I'm also not actually sure (and it is difficult to guess) whether
the code is likely to be in the cache when you start.  If not
you need to allow for the memory fetch times of the instructions.
This can mean that code loops are faster than table lookups.
> 	3) Are there large, unaligned data copies going
> 	   through the copyin/copyout path?
> Basically, I've ditched the pte scan and I'm using ldr[b]t and str[b]t
> to access user data.  I've also unrolled some loops and I've put in
> some code to prefetch with the 'pld' instruction on XScale 

I got a significant benefit on SA1100 by doing a read ahead of the target
address (to pull it into the data cache).  I can't remember the speeds
I got (and no longer have a test system).  But this is the byte loop:
	ldrb    r4, [r0], #1
11:	subs    r2, r2, #1
	ldrneb  r5, [r1,#24]
	strb    r4, [r1], #1
	ldrneb  r4, [r0], #1
	bne     11b
Only with the 'prefetch' did the order of the instructions matter.
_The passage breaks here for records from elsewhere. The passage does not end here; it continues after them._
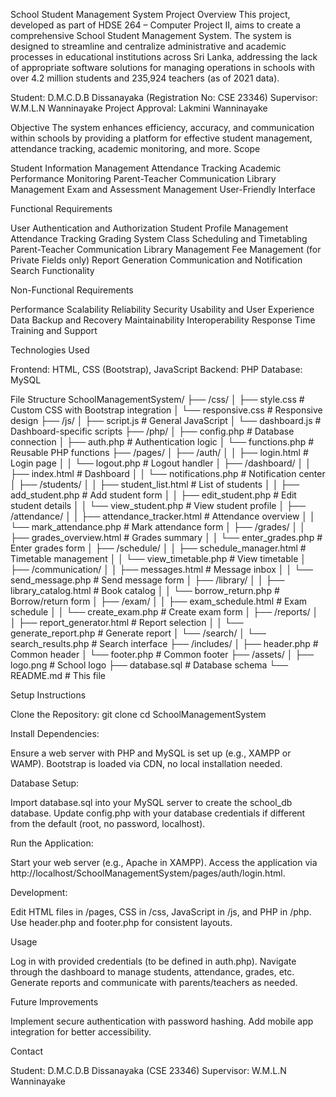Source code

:School Student Management System
Project Overview
This project, developed as part of HDSE 264 – Computer Project II, aims to create a comprehensive School Student Management System. The system is designed to streamline and centralize administrative and academic processes in educational institutions across Sri Lanka, addressing the lack of appropriate software solutions for managing operations in schools with over 4.2 million students and 235,924 teachers (as of 2021 data).

Student: D.M.C.D.B Dissanayaka (Registration No: CSE 23346)
Supervisor: W.M.L.N Wanninayake
Project Approval: Lakmini Wanninayake

Objective
The system enhances efficiency, accuracy, and communication within schools by providing a platform for effective student management, attendance tracking, academic monitoring, and more.
Scope

Student Information Management
Attendance Tracking
Academic Performance Monitoring
Parent-Teacher Communication
Library Management
Exam and Assessment Management
User-Friendly Interface

Functional Requirements

User Authentication and Authorization
Student Profile Management
Attendance Tracking
Grading System
Class Scheduling and Timetabling
Parent-Teacher Communication
Library Management
Fee Management (for Private Fields only)
Report Generation
Communication and Notification
Search Functionality

Non-Functional Requirements

Performance
Scalability
Reliability
Security
Usability and User Experience
Data Backup and Recovery
Maintainability
Interoperability
Response Time
Training and Support

Technologies Used

Frontend: HTML, CSS (Bootstrap), JavaScript
Backend: PHP
Database: MySQL

File Structure
SchoolManagementSystem/
├── /css/
│   ├── style.css          # Custom CSS with Bootstrap integration
│   └── responsive.css     # Responsive design
├── /js/
│   ├── script.js          # General JavaScript
│   └── dashboard.js       # Dashboard-specific scripts
├── /php/
│   ├── config.php         # Database connection
│   ├── auth.php           # Authentication logic
│   └── functions.php      # Reusable PHP functions
├── /pages/
│   ├── /auth/
│   │   ├── login.html     # Login page
│   │   └── logout.php     # Logout handler
│   ├── /dashboard/
│   │   ├── index.html     # Dashboard
│   │   └── notifications.php # Notification center
│   ├── /students/
│   │   ├── student_list.html    # List of students
│   │   ├── add_student.php      # Add student form
│   │   ├── edit_student.php     # Edit student details
│   │   └── view_student.php     # View student profile
│   ├── /attendance/
│   │   ├── attendance_tracker.html # Attendance overview
│   │   └── mark_attendance.php  # Mark attendance form
│   ├── /grades/
│   │   ├── grades_overview.html # Grades summary
│   │   └── enter_grades.php     # Enter grades form
│   ├── /schedule/
│   │   ├── schedule_manager.html # Timetable management
│   │   └── view_timetable.php   # View timetable
│   ├── /communication/
│   │   ├── messages.html        # Message inbox
│   │   └── send_message.php     # Send message form
│   ├── /library/
│   │   ├── library_catalog.html # Book catalog
│   │   └── borrow_return.php    # Borrow/return form
│   ├── /exam/
│   │   ├── exam_schedule.html   # Exam schedule
│   │   └── create_exam.php      # Create exam form
│   ├── /reports/
│   │   ├── report_generator.html # Report selection
│   │   └── generate_report.php  # Generate report
│   └── /search/
│       └── search_results.php   # Search interface
├── /includes/
│   ├── header.php           # Common header
│   └── footer.php           # Common footer
├── /assets/
│   ├── logo.png             # School logo
├── database.sql             # Database schema
└── README.md                # This file

Setup Instructions

Clone the Repository:
git clone <repository-url>
cd SchoolManagementSystem


Install Dependencies:

Ensure a web server with PHP and MySQL is set up (e.g., XAMPP or WAMP).
Bootstrap is loaded via CDN, no local installation needed.


Database Setup:

Import database.sql into your MySQL server to create the school_db database.
Update config.php with your database credentials if different from the default (root, no password, localhost).


Run the Application:

Start your web server (e.g., Apache in XAMPP).
Access the application via http://localhost/SchoolManagementSystem/pages/auth/login.html.


Development:

Edit HTML files in /pages, CSS in /css, JavaScript in /js, and PHP in /php.
Use header.php and footer.php for consistent layouts.



Usage

Log in with provided credentials (to be defined in auth.php).
Navigate through the dashboard to manage students, attendance, grades, etc.
Generate reports and communicate with parents/teachers as needed.

Future Improvements

Implement secure authentication with password hashing.
Add mobile app integration for better accessibility.

Contact

Student: D.M.C.D.B Dissanayaka (CSE 23346)
Supervisor: W.M.L.N Wanninayake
> With this, I'm seeing copyout run at about 63MB/s on a simple test
> (dd if=/dev/zero of=/dev/null count=1024 bs=1024k).

How fast did it run before?

Some heavily snipped comments..

> 	/* Quick exit if length is zero */	
> 	teq	r2, #0
> 	moveq	r0, #0
> 	moveq	pc, lr
Does this help?  Are there enough 0 length transfers for it to matter?

> 	 * Align destination to word boundary.
> 	and	r6, r1, #0x3
> 	ldr	pc, [pc, r6, lsl #2]
> 	b	Lialend
> 	.word	Lialend
> 	.word	Lial1
> 	.word	Lial2
> 	.word	Lial3
> Lial3:	ldrbt	r6, [r0], #1
> 	sub	r2, r2, #1
> 	strb	r6, [r1], #1
> Lial2:	ldrbt	r7, [r0], #1
> 	sub	r2, r2, #1
> 	strb	r7, [r1], #1
> Lial1:	ldrbt	r6, [r0], #1
> 	sub	r2, r2, #1
> 	strb	r6, [r1], #1
> Lialend:

How about:
	ands	r6, r1, #3
	addne	pc, pc, r6 lsl #3
	b	Lialend
	ldrbt	r7, [r0], #1
	strb	r7, [r1], #1
	ldrbt	r7, [r0], #1
	strb	r7, [r1], #1
	ldrbt	r7, [r0], #1
	strb	r7, [r1], #1
	eor	r6, r6, #2
	sub	r2, r2, r6

Which, in particular, saves pulling a chunk of the code into
the data cache.

> 	/* If few bytes left, finish slow. */
> 	cmp	r2, #0x08
> 	blt	Licleanup

Surely it is worth increasing the number of bytes we enter this
path with to ensure that check never takes.

> 	/* If source is not aligned, finish slow. */
> 	ands	r3, r0, #0x03
> 	bne	Licleanup

Maybe worth checking src and dest have same alignment earlier
> 	/*
> 	 * Align destination to cacheline boundary.
> 	 * If source and destination are nicely aligned, this can be a big
> 	 * win.  If not, it's still cheaper to copy in groups of 32 even if
> 	 * we don't get the nice cacheline alignment.
> 	 */

Do you always want to align on the destination?
For SA1100, if you can do 'stm' writes of 4 words then you don't
need to worry about the destination being cached (unless you want
the data soon).  Also aligning the source might be a win on
because you could use ldm after an initial ldrt (saving cache).

Also, like the byte align code, it ought to be possible to
avoid the data read and the 'sub r2,r2,#2' in each case.

> 	 * This loop basically works out to:
> 	 * do {
> 	 * 	prefetch-next-cacheline(s)
> 	 *	bytes -= 0x20;
> 	 *	copy cacheline
> 	 * } while (bytes >= 0x40);
> 	 * bytes -= 0x20;
> 	 * copy cacheline

I'd try to reduce the code size by only having the 'copy
cacheline' present once.  Shouldn't be too hard!

> Licleanup:
> 	and	r6, r2, #0x3
> 	ldr	pc, [pc, r6, lsl #2]
> 	b	Licend
> 	.word	Lic4
> 	.word	Lic1
> 	.word	Lic2
> 	.word	Lic3
> Lic4:	ldrbt	r6, [r0], #1
> 	sub	r2, r2, #1
> 	strb	r6, [r1], #1
> Lic3:	ldrbt	r7, [r0], #1
> 	sub	r2, r2, #1
> 	strb	r7, [r1], #1
> Lic2:	ldrbt	r6, [r0], #1
> 	sub	r2, r2, #1
> 	strb	r6, [r1], #1
> Lic1:	ldrbt	r7, [r0], #1
> 	subs	r2, r2, #1
> 	strb	r7, [r1], #1
> Licend:
> 	bne	Licleanup

A trully horrid loop!


David Laight: